Predicting participant engagement in a social-media delivered lifestyle intervention using micro-level conversational data: A pilot feasibility randomized trial
ABSTRACT
Background:
Social media-delivered lifestyle interventions have shown promising outcomes, often generating modest but significant weight loss. Participant engagement appears to be an important predictor of weight loss outcomes in these interventions, but engagement generally declines over time and is highly variable both within and across studies. Research on factors that influence participant engagement remains scant in the context of social media-delivered lifestyle interventions.
Objective:
The objective of this study was to identify predictors of participant engagement in a social media delivered lifestyle intervention including characteristics of the participants, the posts and the conversation that followed the post.
Methods:
We performed secondary analyses using data from a pilot randomized trial that delivered two lifestyle interventions via Facebook. We analyzed 80 participants’ engagement data (defined as reply/comment) with each of the 761 posts generated over the 16-week intervention period, and linked them to predictors including characteristics of the posts they engaged on, conversation sentiment, and participant characteristics using mixed-effects model. We also performed machine-learning based classification to explore how well the aforementioned measures can predict whether participants will engage with a specific post.
Results:
We found that the probability of participants’ engagement with each post decreased by 0.28% each week (P<.001, 95% CI: 0.16-0.4%) and the probability of participants engaging with posts generated by interventionists was 6.3% (P <.001, 95% CI: 5.1-7.5%) higher than posts generated by other participants. Participants also had 6.5% (P <.001, 95% CI: 4.9-8.1%) and 6.1% (P <.001, 95% CI: 4.1-8.1%) higher probability of engaging with posts that directly mentioned weight and goals, respectively, than other types of posts.

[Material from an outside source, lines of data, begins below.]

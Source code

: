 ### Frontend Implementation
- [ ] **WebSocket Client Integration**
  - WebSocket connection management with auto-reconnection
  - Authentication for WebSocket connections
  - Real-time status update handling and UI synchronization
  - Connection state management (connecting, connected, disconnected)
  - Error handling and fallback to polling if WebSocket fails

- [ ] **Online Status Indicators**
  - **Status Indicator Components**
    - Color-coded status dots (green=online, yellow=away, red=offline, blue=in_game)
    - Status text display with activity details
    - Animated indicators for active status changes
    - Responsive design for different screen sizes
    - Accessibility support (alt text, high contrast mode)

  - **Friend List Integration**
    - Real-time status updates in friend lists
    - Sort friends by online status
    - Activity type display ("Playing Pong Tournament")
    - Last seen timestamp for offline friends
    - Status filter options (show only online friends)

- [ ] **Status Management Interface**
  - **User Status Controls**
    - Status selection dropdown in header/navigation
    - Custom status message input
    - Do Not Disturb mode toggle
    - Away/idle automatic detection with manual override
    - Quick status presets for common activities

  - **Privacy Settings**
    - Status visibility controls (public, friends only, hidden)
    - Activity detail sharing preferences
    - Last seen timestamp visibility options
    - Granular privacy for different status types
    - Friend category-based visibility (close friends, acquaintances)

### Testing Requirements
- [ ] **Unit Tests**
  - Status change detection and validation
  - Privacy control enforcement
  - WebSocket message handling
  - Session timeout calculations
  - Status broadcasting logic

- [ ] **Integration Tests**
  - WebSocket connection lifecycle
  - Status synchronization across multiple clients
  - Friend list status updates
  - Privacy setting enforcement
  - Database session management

Participants were 44.8% (P <.001, 95% CI: 42.8-46.9%) and 46% (P <.001, 95% CI: 44.1-48.0%) more likely to engage with a post when they were replied by other participants and by interventionists, respectively. A 1 standard-deviation decrease in the sentiment of the conversation on a specific post was associated with 5.4% (P <.001, 95% CI: 4.9-5.9%) increase in the probability of participant’s subsequent engagement with the post. Participants’ engagement on previous posts was also a predictor of engagement in subsequent posts (P <.001, 95% CI: 0.74-0.79%). In addition, an ensemble of gradient boosting machine and deep-learning based classification algorithms confirmed the importance of the predictors previously identified, and achieved an accuracy of 90.9% in terms of predicting participants’ engagement using a balanced testing sample with 1,600 observations.
Conclusions:
Findings revealed several predictors of engagement derived from the content generated by interventionists and other participants. Results have implications for increasing engagement in asynchronous, remotely delivered lifestyle interventions, which could improve outcomes. Our results also point to the potential of data science and natural language processing to analyze micro-level conversational data and identify factors influencing participant engagement. Future studies should validate these results in larger trials.